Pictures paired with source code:
########
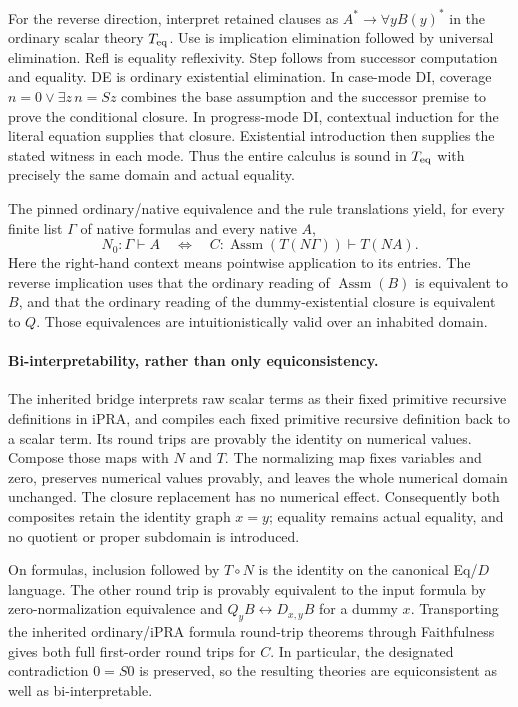 For the reverse direction, interpret retained clauses as
$A^*\to\forall yB(y)^*$ in the ordinary scalar theory $T_{\rm eq}$.
Use is implication elimination followed by universal elimination.
Refl is equality reflexivity. Step follows from successor computation
and equality. DE is ordinary existential elimination. In case-mode DI,
coverage $n=0\lor\exists z\,n=Sz$ combines the base assumption and
the successor premise to prove the conditional closure. In progress-mode
DI, contextual induction for the literal equation supplies that closure.
Existential introduction then supplies the stated witness in each mode.
Thus the entire calculus is sound in $T_{\rm eq}$ with precisely the
same domain and actual equality.

The pinned ordinary/native equivalence and the rule translations yield,
for every finite list $\Gamma$ of native formulas and every native $A$,
\[
 N_0:\Gamma\vdash A
 \quad\Longleftrightarrow\quad
 C:\operatorname{Assm}(T(N\Gamma))\vdash T(NA).
 \tag{Faithfulness}
\]
Here the right-hand context means pointwise application to its entries.
The reverse implication uses that the ordinary reading of
$\operatorname{Assm}(B)$ is equivalent to $B$, and that the ordinary
reading of the dummy-existential closure is equivalent to $Q$.
Those equivalences are intuitionistically valid over an inhabited domain.

\paragraph{Bi-interpretability, rather than only equiconsistency.}
The inherited bridge interprets raw scalar terms as their fixed primitive
recursive definitions in iPRA, and compiles each fixed primitive recursive
definition back to a scalar term. Its round trips are provably the identity
on numerical values. Compose those maps with $N$ and $T$. The normalizing
map fixes variables and zero, preserves numerical values provably, and
leaves the whole numerical domain unchanged. The closure replacement has
no numerical effect. Consequently both composites retain the identity
graph $x=y$; equality remains actual equality, and no quotient or proper
subdomain is introduced.

On formulas, inclusion followed by $T\circ N$ is the identity on the
canonical Eq/$D$ language. The other round trip is provably equivalent
to the input formula by zero-normalization equivalence and
$Q_yB\leftrightarrow D_{x,y}B$ for a dummy $x$. Transporting the inherited
ordinary/iPRA formula round-trip theorems through Faithfulness gives both
full first-order round trips for $C$. In particular, the designated
contradiction $0=S0$ is preserved, so the resulting theories are
equiconsistent as well as bi-interpretable.

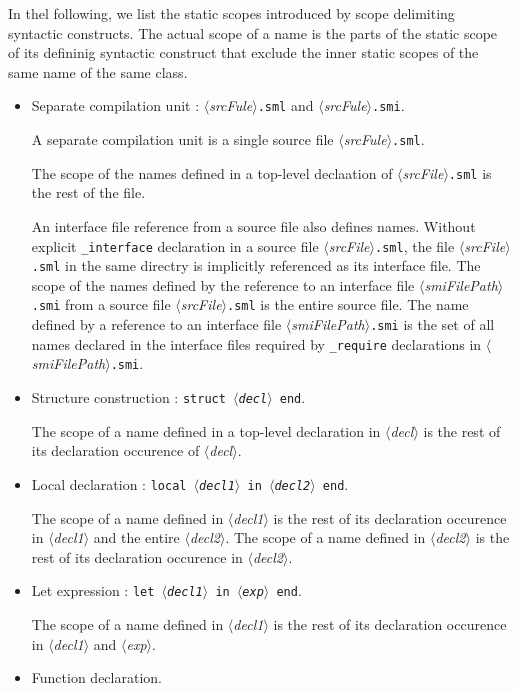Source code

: \documentclass{jbook}
\newcommand{\code}[1]{\mbox{\large\tt #1}}
\newcommand{\nonterm}[1]{\mbox{$\langle$}{\it #1}\mbox{$\rangle$}}
\begin{document}
	In thel following, we list the static scopes introduced by scope
delimiting syntactic constructs.
	The actual scope of a name is the parts of
the static scope of its defininig syntactic construct
that exclude the inner static scopes of the same name of the same class.
\begin{itemize}
\item Separate compilation unit : \nonterm{srcFule}{\tt .sml} and \nonterm{srcFule}{\tt .smi}.

	A separate compilation unit is a single source file 
\nonterm{srcFule}{\tt .sml}.

	The scope of the names defined in a top-level declaation of 
\nonterm{srcFile}{\tt .sml} is the rest of the file.

	An interface file reference from a source file also defines
names.
	Without explicit \code{\_interface} declaration in a source file
\nonterm{srcFile}{\tt .sml}, the file \nonterm{srcFile}{\tt .sml} in the
same directry is implicitly referenced as its interface file.
	The scope of the names defined by the reference to an interface
file \nonterm{smiFilePath}{\tt .smi} from a source file
\nonterm{srcFile}{\tt .sml} is the entire source file.
	The name defined by a reference to an interface
file \nonterm{smiFilePath}{\tt .smi} is the set of all names declared
in the interface files required by \code{\_require} declarations in 
\nonterm{smiFilePath}{\tt .smi}.

\item Structure construction : \code{struct \nonterm{decl} end}.

	The scope of a name defined in a top-level declaration in
\nonterm{decl} is the rest of its declaration occurence of \nonterm{decl}.

\item Local declaration : \code{local \nonterm{decl1} in \nonterm{decl2} end}.

	The scope of a name defined in \nonterm{decl1} is the rest of
its declaration occurence in \nonterm{decl1} and the entire \nonterm{decl2}.
	The scope of a name defined in \nonterm{decl2} is the rest of
its declaration occurence in \nonterm{decl2}.

\item Let expression : \code{let \nonterm{decl1} in \nonterm{exp} end}.

	The scope of a name defined in \nonterm{decl1} is the rest of
its declaration occurence in \nonterm{decl1} and \nonterm{exp}.

\item Function declaration.


\end{itemize}
\end{document}
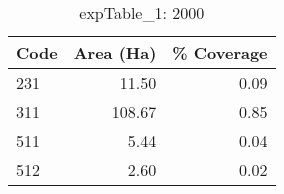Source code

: \begin{table}[ht]
\centering
\begin{tabular}{lrr}
  \hline
Code & Area (Ha) & \% Coverage \\ 
  \hline
231 & 11.50 & 0.09 \\ 
  311 & 108.67 & 0.85 \\ 
  511 & 5.44 & 0.04 \\ 
  512 & 2.60 & 0.02 \\ 
   \hline
\end{tabular}
\caption{expTable\_1: 2000} 
\end{table}
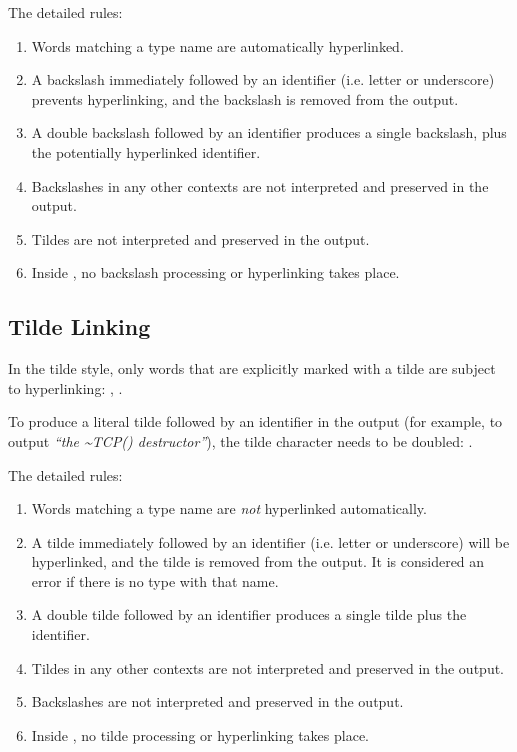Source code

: The detailed rules:

\begin{enumerate}
  \item Words matching a type name are automatically hyperlinked.
  \item A backslash immediately followed by an identifier (i.e. letter or underscore)
        prevents hyperlinking, and the backslash is removed from the output.
  \item A double backslash followed by an identifier produces a single backslash,
        plus the potentially hyperlinked identifier.
  \item Backslashes in any other contexts are not interpreted and preserved in the output.
  \item Tildes are not interpreted and preserved in the output.
  \item Inside , no backslash processing or hyperlinking takes place.
\end{enumerate}

\subsection{Tilde Linking}
\label{sec:neddoc:tilde-linking}

In the tilde style, only words that are explicitly marked with a tilde are
subject to hyperlinking: ,
.

To produce a literal tilde followed by an identifier in the output (for example,
to output \textit{``the {\textasciitilde}TCP() destructor''}), the tilde character
needs to be doubled: .

The detailed rules:

\begin{enumerate}
  \item Words matching a type name are \textit{not} hyperlinked automatically.
  \item A tilde immediately followed by an identifier (i.e. letter or underscore)
        will be hyperlinked, and the tilde is removed from the output. It is
        considered an error if there is no type with that name.
  \item A double tilde followed by an identifier produces a single tilde plus the identifier.
  \item Tildes in any other contexts are not interpreted and preserved in the output.
  \item Backslashes are not interpreted and preserved in the output.
  \item Inside , no tilde processing or hyperlinking takes place.
\end{enumerate}

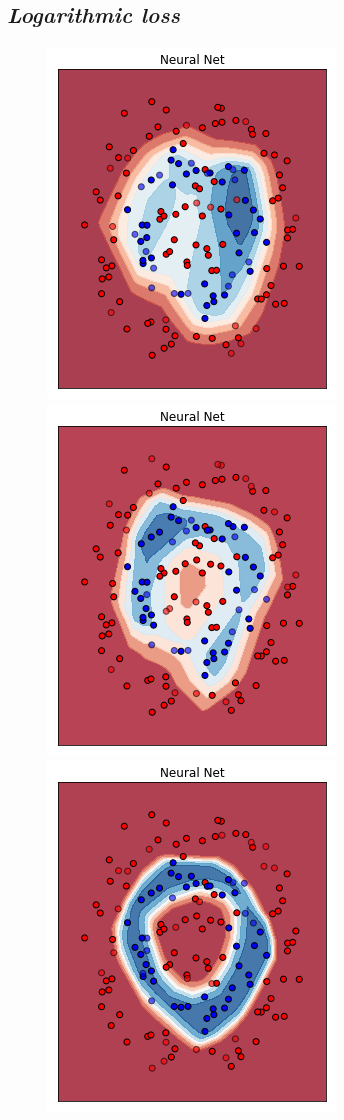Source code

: \documentclass[12pt,a4paper]{report}
\begin{document}
\subsection{\textit{Logarithmic loss}}

\begin{figure}[H]
 \centering
 \includegraphics[scale = 0.3]{images/circle+-rnd-log./1}
 \includegraphics[scale = 0.3]{images/circle+-rnd-log./2}
 \includegraphics[scale = 0.3]{images/circle+-rnd-log./3}

\end{figure}
\end{document}
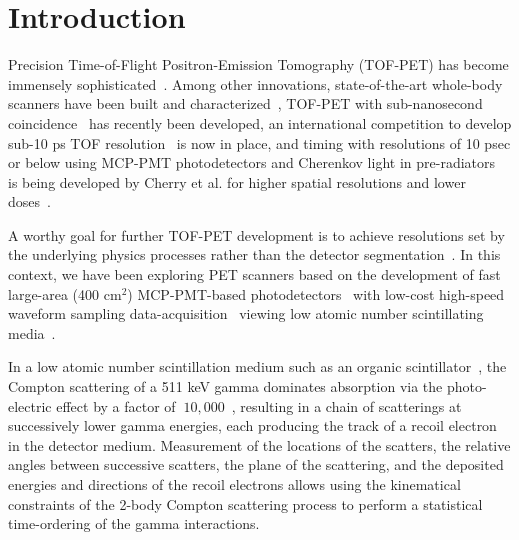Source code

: \documentclass[12pt]{article}
\begin{document}
\newpage
\tableofcontents

\listoffigures

\listoftables

\newpage
\section{Introduction}




Precision Time-of-Flight Positron-Emission Tomography (TOF-PET) has
become immensely
sophisticated~\cite{Vandenberghe_Moskal_Karp_review_2020,Vaquero_Kinehan_review_2015,Phelps_Cherry_Dahlbom_book_2006}.
Among other innovations, state-of-the-art whole-body scanners have been
built and
characterized~\cite{Vandenberghe_Moskal_Karp_2020_Whole_Body_PET_2020,Cherry_Explorer_scattering_2019},
TOF-PET with sub-nanosecond coincidence~\cite{Lee_Levin_100ps_2021} has
recently been developed, an international competition to develop sub-10
ps TOF resolution~\cite{lecoq_2019} is now in place, and timing with
resolutions of 10 psec or below using MCP-PMT photodetectors and
Cherenkov light in
pre-radiators~\cite{Credo,Ohshima,Anatoly_TestBeam_2010} is being
developed by Cherry et al. for higher spatial resolutions and lower
doses~\cite{Cherry_Hamamatsu_2021}.

A worthy goal for further TOF-PET development is to achieve resolutions
set by the underlying physics processes rather than the detector
segmentation~\cite{Moses_Fundamental_Limits}. In this context, we have
been exploring PET scanners based on the development of fast large-area
(400 cm$^2$) MCP-PMT-based
photodetectors~\cite{history_paper,timing_paper,Limitations_Workshop_2011,Andrey_paper_1}
 with low-cost high-speed waveform sampling data-acquisition~\cite{PSEC4, OTPC_paper}
viewing low atomic number scintillating
media~\cite{Moskal_Organic_Scint_2012,PET_NIM_paper,PET_patent}.


In a low atomic number scintillation medium such as an organic
scintillator~\cite{Kamland-Zen}, the Compton scattering of a 511 keV
gamma dominates absorption via the photo-electric effect by a factor of
$~10,000$~\cite{cross_sections}, resulting in a chain of scatterings at
successively lower gamma energies, each producing the track of a recoil
electron in the detector medium. Measurement of the locations of the
scatters, the relative angles between successive scatters, the plane of
the scattering, and the deposited energies and directions of the recoil
electrons allows using the kinematical constraints of the 2-body
Compton scattering process to perform a statistical time-ordering of
the gamma interactions.
\end{document}
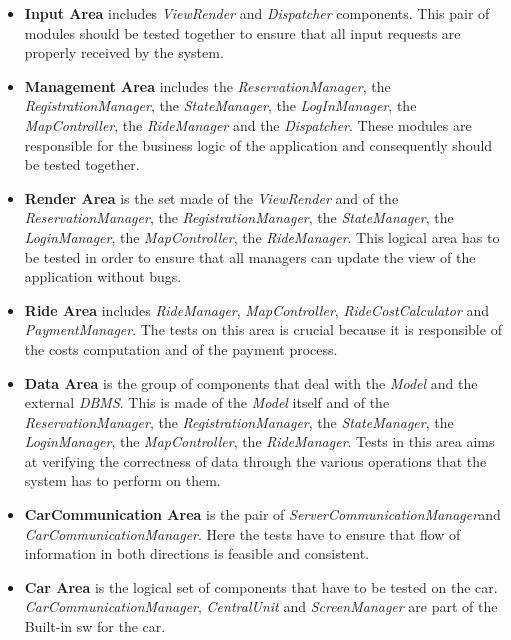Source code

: \documentclass[11pt,a4paper]{report}
\begin{document}
\begin{itemize}
\item \textbf{Input Area} includes \textit{ViewRender} and \textit{Dispatcher} components. This pair of modules should be tested together to ensure that all input requests are properly received by the system.
\item \textbf{Management Area} includes the \textit{ReservationManager}, the \textit{RegistrationManager}, the \textit{StateManager}, the \textit{LogInManager}, the \textit{MapController}, the \textit{RideManager} and the \textit{Dispatcher}. These modules are responsible for the business logic of the application and consequently should be tested together.
\item \textbf{Render Area} is the set made of the \textit{ViewRender} and of the \textit{ReservationManager}, the \textit{RegistrationManager}, the \textit{StateManager}, the \textit{LoginManager}, the \textit{MapController}, the \textit{RideManager}. This logical area has to be tested in order to ensure that all managers can update the view of the application without bugs.
\item \textbf{Ride Area} includes \textit{RideManager},  \textit{MapController}, \textit{RideCostCalculator} and \textit{PaymentManager}. The tests on this area is crucial because it is responsible of the costs computation and of the payment process.
\item \textbf{Data Area} is the group of components that deal with the \textit{Model} and the external \textit{DBMS}. This is made of the \textit{Model} itself and of the \textit{ReservationManager}, the \textit{RegistrationManager}, the \textit{StateManager}, the \textit{LoginManager}, the \textit{MapController}, the \textit{RideManager}. Tests in this area aims at verifying the correctness of data through the various operations that the system has to perform on them.
\item \textbf{CarCommunication Area} is the pair of \textit{ServerCommunicationManager}and \textit{CarCommunicationManager}. Here the tests have to ensure that flow of information in both directions is feasible and consistent.
\item \textbf{Car Area} is the logical set of components that have to be tested on the car. \textit{CarCommunicationManager}, \textit{CentralUnit} and \textit{ScreenManager} are part of the Built-in sw for the car. 
\end{itemize}
\end{document}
########
Problem details: The answer should contain only the lines from the start of the records above through the line with "and that the ordinary", copied exactly, and no pictures.

Written response:
 For the reverse direction, interpret retained clauses as
$A^*\to\forall yB(y)^*$ in the ordinary scalar theory $T_{\rm eq}$.
Use is implication elimination followed by universal elimination.
Refl is equality reflexivity. Step follows from successor computation
and equality. DE is ordinary existential elimination. In case-mode DI,
coverage $n=0\lor\exists z\,n=Sz$ combines the base assumption and
the successor premise to prove the conditional closure. In progress-mode
DI, contextual induction for the literal equation supplies that closure.
Existential introduction then supplies the stated witness in each mode.
Thus the entire calculus is sound in $T_{\rm eq}$ with precisely the
same domain and actual equality.

The pinned ordinary/native equivalence and the rule translations yield,
for every finite list $\Gamma$ of native formulas and every native $A$,
\[
 N_0:\Gamma\vdash A
 \quad\Longleftrightarrow\quad
 C:\operatorname{Assm}(T(N\Gamma))\vdash T(NA).
 \tag{Faithfulness}
\]
Here the right-hand context means pointwise application to its entries.
The reverse implication uses that the ordinary reading of
$\operatorname{Assm}(B)$ is equivalent to $B$, and that the ordinary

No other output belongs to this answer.